# Calculating Time Differences in a Batch Script



## lancastert (Apr 5, 2007)

I am having a problem calculating time differences in batch.

I want my script to work out when a user started a process and when they finished it and calulate how long it took them.

E.g. Time In: 09:02. Time out: 11:52 which works out at 02:50 or 2 Hours 50 Mins.

Does any one know how can I set this up in a Batch script?


----------



## lotuseclat79 (Sep 12, 2003)

You can use the date command (just before the user process is executed) in a script and assign it to a variable, then parse the variable with a nawk script to get the start time. And just after the user process is finished executing in the script, you can repeat the above sequence to get the finish time and then pick off the difference in hours, minutes and seconds by using expr in the bach script.

-- Tom


----------



## lancastert (Apr 5, 2007)

Can you show me an example please?

I was also thinking down this route:

Can I use the SLEEP command to count upto an hour then add 1 to a variable for the hour and so forth until the user presses a certain key which will prompt the script to add a minute value to another variable? Then I can combine the two variables in this format HH:MM


----------



## lotuseclat79 (Sep 12, 2003)

Hi lancastert,

I would not use that sleep command as you described.

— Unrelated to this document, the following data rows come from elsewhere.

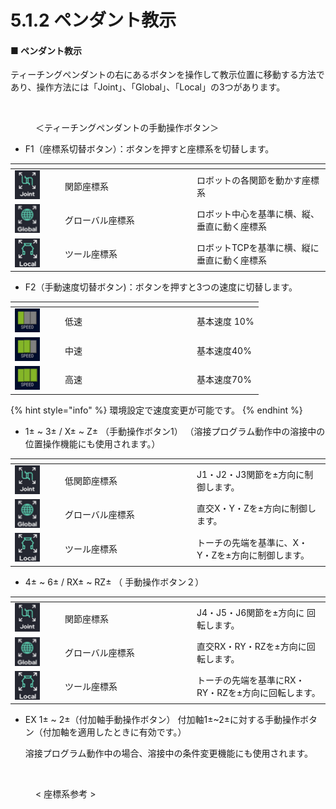 # 5.1.2 ペンダント教示


#### ■ ペンダント教示

ティーチングペンダントの右にあるボタンを操作して教示位置に移動する方法であり、操作方法には「Joint」、「Global」、「Local」の3つがあります。

<figure><img src="./img/section5.1.4.jpg" alt=""><figcaption><p>＜ティーチングペンダントの手動操作ボタン＞</p></figcaption></figure>

* F1（座標系切替ボタン）：ボタンを押すと座標系を切替します。

<table><thead><tr><th width="66"></th><th width="197"></th><th></th></tr></thead><tbody><tr><td><img src="../icon/joint.ax.png" alt=""></td><td>関節座標系</td><td>ロボットの各関節を動かす座標系</td></tr><tr><td><img src="../icon/global.ax.png" alt=""></td><td>グローバル座標系</td><td>ロボット中心を基準に横、縦、垂直に動く座標系</td></tr><tr><td><img src="../icon/tool.ax.png" alt=""></td><td>ツール座標系</td><td>ロボットTCPを基準に横、縦に垂直に動く座標系</td></tr></tbody></table>

* F2（手動速度切替ボタン)：ボタンを押すと3つの速度に切替します。

<table><thead><tr><th width="66"></th><th width="197"></th><th></th></tr></thead><tbody><tr><td><img src="../icon/spd.1.png" alt=""></td><td>低速</td><td>基本速度 10%</td></tr><tr><td><img src="../icon/spd.2.png" alt=""></td><td>中速</td><td>基本速度40%</td></tr><tr><td><img src="../icon/spd.3.png" alt=""></td><td>高速</td><td>基本速度70%</td></tr></tbody></table>

{% hint style="info" %}
環境設定で速度変更が可能です。
{% endhint %}



* 1± \~ 3± / X± \~ Z± （手動操作ボタン1）
  （溶接プログラム動作中の溶接中の位置操作機能にも使用されます。）

<table><thead><tr><th width="66"></th><th width="197"></th><th></th></tr></thead><tbody><tr><td><img src="../icon/joint.ax.png" alt=""></td><td>低関節座標系</td><td>J1・J2・J3関節を±方向に制御します。</td></tr><tr><td><img src="../icon/global.ax.png" alt=""></td><td>グローバル座標系</td><td>直交X・Y・Zを±方向に制御します。</td></tr><tr><td><img src="../icon/tool.ax.png" alt=""></td><td>ツール座標系</td><td>トーチの先端を基準に、X・Y・Zを±方向に制御します。</td></tr></tbody></table>

* 4± \~ 6± / RX± \~ RZ± （ 手動操作ボタン２）

<table><thead><tr><th width="66"></th><th width="197"></th><th></th></tr></thead><tbody><tr><td><img src="../icon/joint.ax.png" alt=""></td><td>関節座標系</td><td>J4・J5・J6関節を±方向に 回転します。</td></tr><tr><td><img src="../icon/global.ax.png" alt=""></td><td>グローバル座標系</td><td>直交RX・RY・RZを±方向に回転します。</td></tr><tr><td><img src="../icon/tool.ax.png" alt=""></td><td>ツール座標系</td><td>トーチの先端を基準にRX・RY・RZを±方向に回転します。</td></tr></tbody></table>

*   EX 1± \~ 2±（付加軸手動操作ボタン）
    付加軸1±\~2±に対する手動操作ボタン（付加軸を適用したときに有効です。）

    溶接プログラム動作中の場合、溶接中の条件変更機能にも使用されます。

<figure><img src="./img/section5.1.5.jpg" alt=""><figcaption><p>&#x3C; 座標系参考 ></p></figcaption></figure>
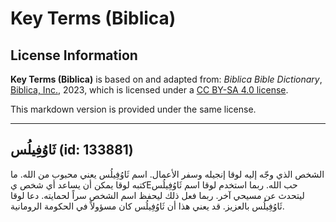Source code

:# Key Terms (Biblica)

## License Information

**Key Terms (Biblica)** is based on and adapted from: _Biblica Bible Dictionary_, [Biblica, Inc.](https://www.biblica.com/), 2023, which is licensed under a [CC BY-SA 4.0 license](https://creativecommons.org/licenses/by-sa/4.0/legalcode.en).

This markdown version is provided under the same license.



--------------------------------

## ثَاوُفِيلُس (id: 133881)

 الشخص الذي وجّه إليه لوقا إنجيله وسفر الأعمال. اسم ثَاوُفِيلُس يعني محبوب من الله. ما كتبه لوقا يمكن أن يساعد أي شخص يEحب الله. ربما استخدم لوقا اسم ثَاوُفِيلُس ليتحدث عن مسيحي آخر. ربما فعل ذلك ليحفظ اسم الشخص سراً لحمايته. دعا لوقا ثَاوُفِيلُس بالعزيز. قد يعني هذا أن ثَاوُفِيلُس كان مسؤولاً في الحكومة الرومانية.


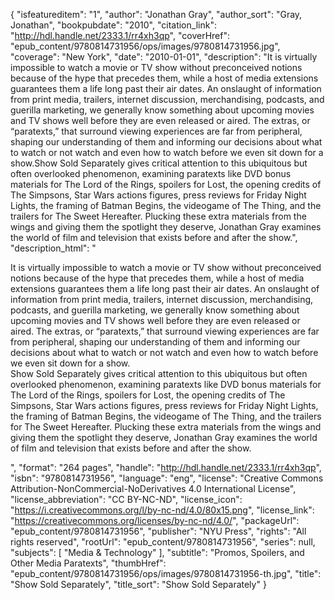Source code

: {
  "isfeatureditem": "1",
  "author": "Jonathan Gray",
  "author_sort": "Gray, Jonathan",
  "bookpubdate": "2010",
  "citation_link": "http://hdl.handle.net/2333.1/rr4xh3qp",
  "coverHref": "epub_content/9780814731956/ops/images/9780814731956.jpg",
  "coverage": "New York",
  "date": "2010-01-01",
  "description": "It is virtually impossible to watch a movie or TV show without preconceived notions because of the hype that precedes them, while a host of media extensions guarantees them a life long past their air dates. An onslaught of information from print media, trailers, internet discussion, merchandising, podcasts, and guerilla marketing, we generally know something about upcoming movies and TV shows well before they are even released or aired. The extras, or &#8220;paratexts,&#8221; that surround viewing experiences are far from peripheral, shaping our understanding of them and informing our decisions about what to watch or not watch and even how to watch before we even sit down for a show.Show Sold Separately gives critical attention to this ubiquitous but often overlooked phenomenon, examining paratexts like DVD bonus materials for The Lord of the Rings, spoilers for Lost, the opening credits of The Simpsons, Star Wars actions figures, press reviews for Friday Night Lights, the framing of Batman Begins, the videogame of The Thing, and the trailers for The Sweet Hereafter. Plucking these extra materials from the wings and giving them the spotlight they deserve, Jonathan Gray examines the world of film and television that exists before and after the show.",
  "description_html": "<p>It is virtually impossible to watch a movie or TV show without preconceived notions because of the hype that precedes them, while a host of media extensions guarantees them a life long past their air dates. An onslaught of information from print media, trailers, internet discussion, merchandising, podcasts, and guerilla marketing, we generally know something about upcoming movies and TV shows well before they are even released or aired. The extras, or &#8220;paratexts,&#8221; that surround viewing experiences are far from peripheral, shaping our understanding of them and informing our decisions about what to watch or not watch and even how to watch before we even sit down for a show.<br>Show Sold Separately gives critical attention to this ubiquitous but often overlooked phenomenon, examining paratexts like DVD bonus materials for The Lord of the Rings, spoilers for Lost, the opening credits of The Simpsons, Star Wars actions figures, press reviews for Friday Night Lights, the framing of Batman Begins, the videogame of The Thing, and the trailers for The Sweet Hereafter. Plucking these extra materials from the wings and giving them the spotlight they deserve, Jonathan Gray examines the world of film and television that exists before and after the show.</p>",
  "format": "264 pages",
  "handle": "http://hdl.handle.net/2333.1/rr4xh3qp",
  "isbn": "9780814731956",
  "language": "eng",
  "license": "Creative Commons Attribution-NonCommercial-NoDerivatives 4.0 International License",
  "license_abbreviation": "CC BY-NC-ND",
  "license_icon": "https://i.creativecommons.org/l/by-nc-nd/4.0/80x15.png",
  "license_link": "https://creativecommons.org/licenses/by-nc-nd/4.0/",
  "packageUrl": "epub_content/9780814731956",
  "publisher": "NYU Press",
  "rights": "All rights reserved",
  "rootUrl": "epub_content/9780814731956",
  "series": null,
  "subjects": [
    "Media & Technology"
  ],
  "subtitle": "Promos, Spoilers, and Other Media Paratexts",
  "thumbHref": "epub_content/9780814731956/ops/images/9780814731956-th.jpg",
  "title": "Show Sold Separately",
  "title_sort": "Show Sold Separately"
}
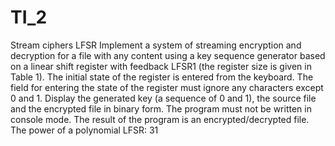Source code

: # TI_2
Stream ciphers LFSR
Implement a system of streaming encryption and decryption for a file with any content using a key sequence generator based on a linear shift register with feedback LFSR1 (the register size is given in Table 1). The initial state of the register is entered from the keyboard. The field for entering the state of the register must ignore any characters except 0 and 1. Display the generated key (a sequence of 0 and 1), the source file and the encrypted file in binary form. The program must not be written in console mode. The result of the program is an encrypted/decrypted file.
The power of a polynomial LFSR:	31
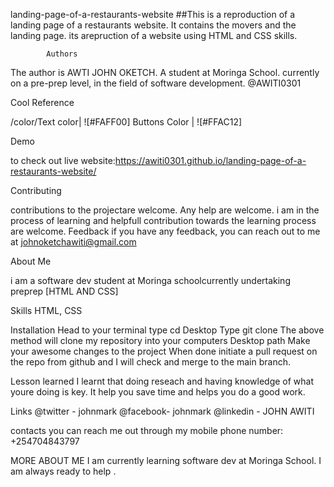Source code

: landing-page-of-a-restaurants-website
##This is a reproduction of a landing page of a restaurants website. It contains the movers and the landing page. its arepruction of a website using HTML and CSS skills.

            Authors
The author is AWTI JOHN OKETCH. A student at Moringa School. currently on a pre-prep level, in the field of software development.
@AWITI0301

Cool Reference

/color/Text color| ![#FAFF00] Buttons Color | ![#FFAC12]

Demo

to check out live website:https://awiti0301.github.io/landing-page-of-a-restaurants-website/

Contributing

contributions to the projectare welcome. Any help are welcome. i am in the process of learning and helpfull contribution towards the learning process are welcome.
Feedback
if you have any feedback, you can reach out to me at johnoketchawiti@gmail.com

About Me

i am a software dev student at Moringa schoolcurrently undertaking preprep [HTML AND CSS]

Skills
HTML, CSS

Installation
Head to your terminal type cd Desktop Type git clone The above method will clone my repository into your computers Desktop path Make your awesome changes to the project When done initiate a pull request on the repo from github and I will check and merge to the main branch.

Lesson learned
I learnt that doing reseach and having knowledge of what youre doing is key. It help you save time and helps you do a good work.

Links
@twitter - johnmark @facebook- johnmark @linkedin - JOHN AWITI

  contacts
  you can reach me out through my mobile phone number: +254704843797
  
MORE ABOUT ME
I am currently learning software dev at Moringa School. I am always ready to help .
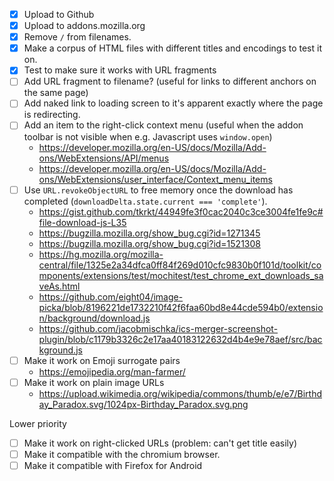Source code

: - [x] Upload to Github
- [x] Upload to addons.mozilla.org
- [x] Remove `/` from filenames.
- [x] Make a corpus of HTML files with different titles and encodings to test it on.
- [x] Test to make sure it works with URL fragments
- [ ] Add URL fragment to filename? (useful for links to different anchors on the same page)
- [ ] Add naked link to loading screen to it's apparent exactly where the page is redirecting.
- [ ] Add an item to the right-click context menu (useful when the addon toolbar is not visible when e.g. Javascript uses `window.open`)
    - <https://developer.mozilla.org/en-US/docs/Mozilla/Add-ons/WebExtensions/API/menus>
    - <https://developer.mozilla.org/en-US/docs/Mozilla/Add-ons/WebExtensions/user_interface/Context_menu_items>
- [ ] Use `URL.revokeObjectURL` to free memory once the download has completed (`downloadDelta.state.current === 'complete'`).
    - <https://gist.github.com/tkrkt/44949fe3f0cac2040c3ce3004fe1fe9c#file-download-js-L35>
    - <https://bugzilla.mozilla.org/show_bug.cgi?id=1271345>
    - <https://bugzilla.mozilla.org/show_bug.cgi?id=1521308>
    - <https://hg.mozilla.org/mozilla-central/file/1325e2a34dfca0ff84f269d010cfc9830b0f101d/toolkit/components/extensions/test/mochitest/test_chrome_ext_downloads_saveAs.html>
    - <https://github.com/eight04/image-picka/blob/8196221de1732210f42f6faa60bd8e44cde594b0/extension/background/download.js>
    - <https://github.com/jacobmischka/ics-merger-screenshot-plugin/blob/c1179b3326c2e17aa40183122632d4b4e9e78aef/src/background.js>
- [ ] Make it work on Emoji surrogate pairs
    - <https://emojipedia.org/man-farmer/>
- [ ] Make it work on plain image URLs
    - <https://upload.wikimedia.org/wikipedia/commons/thumb/e/e7/Birthday_Paradox.svg/1024px-Birthday_Paradox.svg.png>

Lower priority

- [ ] Make it work on right-clicked URLs (problem: can't get title easily)
- [ ] Make it compatible with the chromium browser.
- [ ] Make it compatible with Firefox for Android
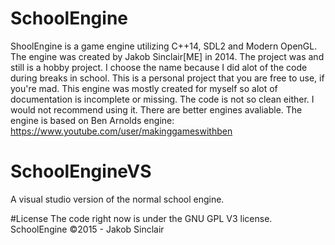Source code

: # SchoolEngine
ShoolEngine is a game engine utilizing C++14, SDL2 and Modern OpenGL. The engine was created by Jakob Sinclair[ME] in 2014.
The project was and still is a hobby project. I choose the name because I did alot of the code during breaks in school.
This is a personal project that you are free to use, if you're mad. This engine was mostly created for myself so alot of documentation is incomplete or missing.
The code is not so clean either. I would not recommend using it. There are better engines avaliable.
The engine is based on Ben Arnolds engine: https://www.youtube.com/user/makinggameswithben

# SchoolEngineVS
A visual studio version of the normal school engine.

#License
The code right now is under the GNU GPL V3 license.
SchoolEngine ©2015 - Jakob Sinclair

To store the date in a the variable named date:
date=`date`

Note, the hh:mm:ss are in the 4th item in the output of the date command, or:
echo $date

To capture capture and print the hh:mm:ss at the start of the script into a variable named stime:
date=`date`
stime=`echo $date | nawk '{print $4}'`
echo $stime

Simlarly, at the end of the user process execution in the script, you can capture the end time with:
date=`date`
etime=`echo $date | nawk '{print $4}'`
echo $etime

To bring it all together since you now know how to capture the start and end time, you need to use nawk with a separator field, ":" in order to separate the hh:mm:ss, and then use the expr facility of the script language (sh, bash) to compute the difference in hours and seconds.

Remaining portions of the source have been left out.